# Any property developers around?



## Gary-360 (Apr 26, 2008)

I'm after a little advice from existing developers or links to a few good sites with what to look out for etc.

Thanks, Gary


----------



## mattsbmw (Jul 20, 2008)

What advice you looking for Gary?

Done a couple of properties with my dad.


----------



## Gary-360 (Apr 26, 2008)

Well, I have a bit of cash stuck away and was planning to buy a repo, do it up, flog it (as simple as that  ).

Do you have to declare this as a business or is it something you can do on the side (obviously still pay tax on profits etc)?

Is it best to get a property manager on board, or do it yourself?

Just a couple to start with


----------



## organgrinder (Jan 20, 2008)

My wife is a property developer and I have a few who are clients.
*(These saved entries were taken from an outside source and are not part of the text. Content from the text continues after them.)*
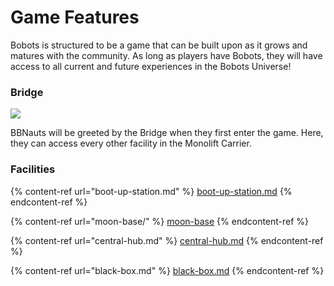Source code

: # Game Features

Bobots is structured to be a game that can be built upon as it grows and matures with the community. As long as players have Bobots, they will have access to all current and future experiences in the Bobots Universe!&#x20;

### Bridge

![](../.gitbook/assets/Bobots\_Bridge.png)

BBNauts will be greeted by the Bridge when they first enter the game. Here, they can access every other facility in the Monolift Carrier.&#x20;

### Facilities

{% content-ref url="boot-up-station.md" %}
[boot-up-station.md](boot-up-station.md)
{% endcontent-ref %}

{% content-ref url="moon-base/" %}
[moon-base](moon-base/)
{% endcontent-ref %}

{% content-ref url="central-hub.md" %}
[central-hub.md](central-hub.md)
{% endcontent-ref %}

{% content-ref url="black-box.md" %}
[black-box.md](black-box.md)
{% endcontent-ref %}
The profit is made when you buy a property and not when you sell it! You need to be absolutely certain what work requires to be done on it and if possible should get a surveyor to look at it first. If you want to make a profit you need to manage it yourself and keep a very tight rein on the guys you have doing the work. You must know exactly how you want it to look like and also make sure that the tradesmen know what they have to do and how well they have to do it. Some shortcuts can be hidden but others just stand out and make the property difficult to sell. Do the work in the right order also because mistakes are very expensive to sort.

Be smart with your materials and get trade accounts set up at quality bathroom and kitchen outlets. Don't be afraid to use tiles on special discount from B&Q for example because they way they are fitted and the colours you use can make them look as though they cost 4 or 5 times as much. Even trade, tiles are expensive so buy carefully and spend your money on a good tiler.

In the current market, you should only buy in the best areas and the quality of your finish has to be very high. Repos are not doing too well at the moment for developers because there are few people wanting to buy and in general, repos are not in the best locations.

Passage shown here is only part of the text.